Audi RS5: Eiskalter Spitzensportler

Wie gut, dass es Audi – natürlich gegen Aufpreis, nämlich 130 Franken, um genau zu sein – ermöglicht, die Ambientebeleuchtung individuell einzustellen. So kann der gesamte Innenraum in kühles, eisblaues Licht getaucht werden. Dieses gedämpfte Licht spiegelt den Charakter des RS5 Coupés perfekt wider. Audi schafft es, ein extrem tolles Auto mit nicht infrage zu stellenden Fähigkeiten zu bauen. Der RS5 ist unfassbar schnell, dazu unglaublich präzise… Doch mein Blut zum Kochen bringt er leider erst, wenn ich das Tempolimit, sagen wir mal, grosszügig interpretiere. Mein Versuch, mich mit dem Audi RS5 zu erwärmen, erzählt in fünf Akten.

Akt 1: Die Begegnung. Der Anfang ist so vielversprechend. Okay, das in meinen Augen öde Nardograu (oh Wunder, es kostet keinen Aufpreis) versuche ich zu ignorieren, aber das ist halt Geschmacksache. Abgesehen von der Farbe ist das Coupé ein Traum von einem Auto. Aggressiv und sehnig und dennoch mit einer eleganten Linie nach hinten.

2017 Audi RS5
Bis auf die Farbe kostet alles an diesem Auto extra.

Dazu kommt, dass die Optik durch die grossen 20-Zöller, dem Carbondach, üppigem Carbon-Zierrat rundum, sowie schwarz eingefärbtem Kühlergrill und schwarzen Endrohren und getönten Scheiben massiv aufgewertet wird. Wäre ich jedoch nicht Tester, sondern potenzieller Kunde, würde ich angesichts der Summe von rund 15’000 Franken eine Herzattacke bekommen! So viel kosten nämlich alleine die netten Optik-Upgrades inklusive Felgen und Carbondach…

2017 Audi RS5
Gegen ein kleines Vermögen installiert Audi an der Vorderachse extrem bissige Keramikbremsen.

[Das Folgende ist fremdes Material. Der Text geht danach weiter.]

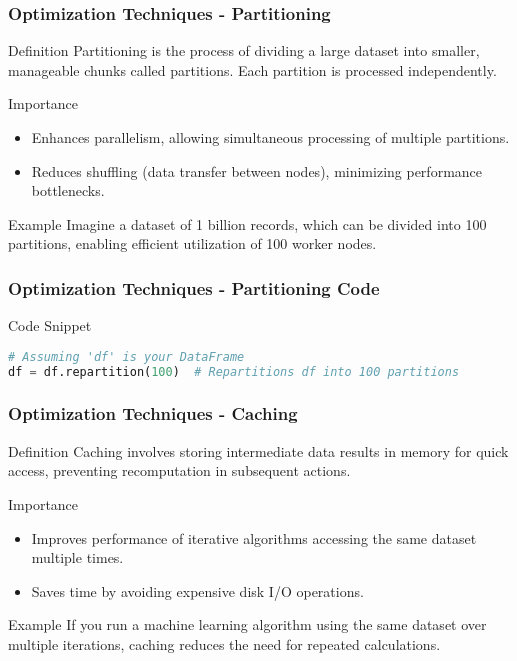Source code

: \documentclass[aspectratio=169]{beamer}
\begin{document}
\begin{frame}[fragile]
    \frametitle{Optimization Techniques - Partitioning}
    \begin{block}{Definition}
        Partitioning is the process of dividing a large dataset into smaller, manageable chunks called partitions. Each partition is processed independently.
    \end{block}
    
    \begin{block}{Importance}
        \begin{itemize}
            \item Enhances parallelism, allowing simultaneous processing of multiple partitions.
            \item Reduces shuffling (data transfer between nodes), minimizing performance bottlenecks.
        \end{itemize}
    \end{block}

    \begin{block}{Example}
        Imagine a dataset of 1 billion records, which can be divided into 100 partitions, enabling efficient utilization of 100 worker nodes.
    \end{block}
\end{frame}

\begin{frame}[fragile]
    \frametitle{Optimization Techniques - Partitioning Code}
    \begin{block}{Code Snippet}
    \begin{lstlisting}[language=python]
# Assuming 'df' is your DataFrame
df = df.repartition(100)  # Repartitions df into 100 partitions
    \end{lstlisting}
    \end{block}
\end{frame}

\begin{frame}[fragile]
    \frametitle{Optimization Techniques - Caching}
    \begin{block}{Definition}
        Caching involves storing intermediate data results in memory for quick access, preventing recomputation in subsequent actions.
    \end{block}

    \begin{block}{Importance}
        \begin{itemize}
            \item Improves performance of iterative algorithms accessing the same dataset multiple times.
            \item Saves time by avoiding expensive disk I/O operations.
        \end{itemize}
    \end{block}

    \begin{block}{Example}
        If you run a machine learning algorithm using the same dataset over multiple iterations, caching reduces the need for repeated calculations.
    \end{block}
\end{frame}
\end{document}
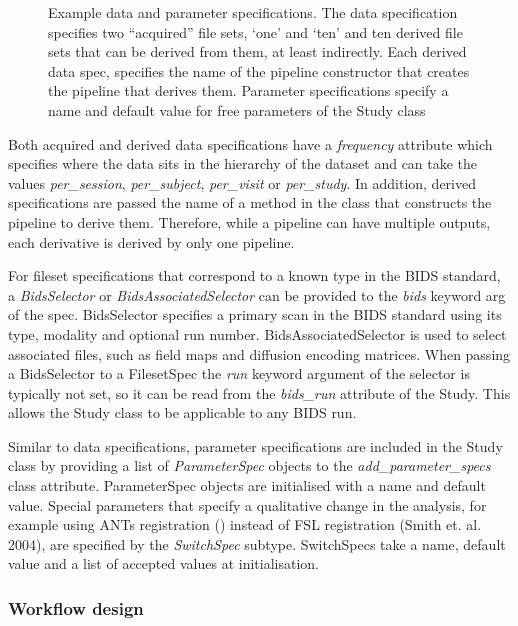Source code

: \begin{figure}

\caption{Example data and parameter specifications. The data
specification specifies two ``acquired'' file sets, `one' and `ten' and
ten derived file sets that can be derived from them, at least
indirectly. Each derived data spec, specifies the name of the pipeline
constructor that creates the pipeline that derives them. Parameter
specifications specify a name and default value for free parameters of
the Study class}
\label{list:data_spec}
\end{figure}

Both acquired and derived data specifications have a \emph{frequency}
attribute which specifies where the data sits in the hierarchy of the
dataset and can take the values \emph{per\_session},
\emph{per\_subject}, \emph{per\_visit} or \emph{per\_study}. In
addition, derived specifications are passed the name of a method in the
class that constructs the pipeline to derive them. Therefore, while a
pipeline can have multiple outputs, each derivative is derived by only
one pipeline.

For fileset specifications that correspond to a known type in the BIDS
standard, a \emph{BidsSelector} or \emph{BidsAssociatedSelector} can be
provided to the \emph{bids} keyword arg of the spec. BidsSelector
specifies a primary scan in the BIDS standard using its type, modality
and optional run number. BidsAssociatedSelector is used to select
associated files, such as field maps and diffusion encoding matrices.
When passing a BidsSelector to a FilesetSpec the \emph{run} keyword
argument of the selector is typically not set, so it can be read from
the \emph{bids\_run} attribute of the Study. This allows the Study class
to be applicable to any BIDS run.

Similar to data specifications, parameter specifications are included in
the Study class by providing a list of \emph{ParameterSpec} objects to
the \emph{add\_parameter\_specs} class attribute. ParameterSpec objects
are initialised with a name and default value. Special parameters that
specify a qualitative change in the analysis, for example using ANTs
registration (\cite{avants_reproducible_2011}) instead of FSL registration (Smith et. al. 2004), are specified by the \emph{SwitchSpec} subtype.
SwitchSpecs take a name, default value and a list of accepted values at
initialisation.

\subsubsection{Workflow design}
\label{workflow-design}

Akt 2: Das Kennenlernen. Willkommen in der Audi-Welt. Carbon-Zierelemente und Alcantara soweit das Auge reicht, erstklassige Sitze, perfekte Ergonomie. Das Virtual Cockpit ist nach wie vor die schönste Umsetzung eines digitalen Cockpits. Die Qualität ist sicht- und spürbar, man klickt sich wortwörtlich gerne durch die Menüs durch. Hier fühlt man sich auf Anhieb wohl und man möchte nicht mehr aussteigen.

2017 Audi RS5
Fokussiertes Cockpit mit Spitzenqualität. Allerdings steckt auch das Interieur voller zahlungspflichtiger Extras.

Nur fürs Protokoll sei erwähnt, dass im Innenraum abermals über 9000 Franken an Sonderausstattung stecken. Anyway, Startknopf gedrückt, das Biturbo-Triebwerk grölt, erinnert sich aber umgehend, dass es in einem Audi-Motorraum steckt und schaltet auf leise um. Sei’s drum, ich möchte ohnehin erstmal nur cruisen.

2017 Audi RS5
Seine immense Kraft hört man dem V6-Biturbo-Aggregat nicht an. Und ja, die Carbon-Abdeckung kostet extra.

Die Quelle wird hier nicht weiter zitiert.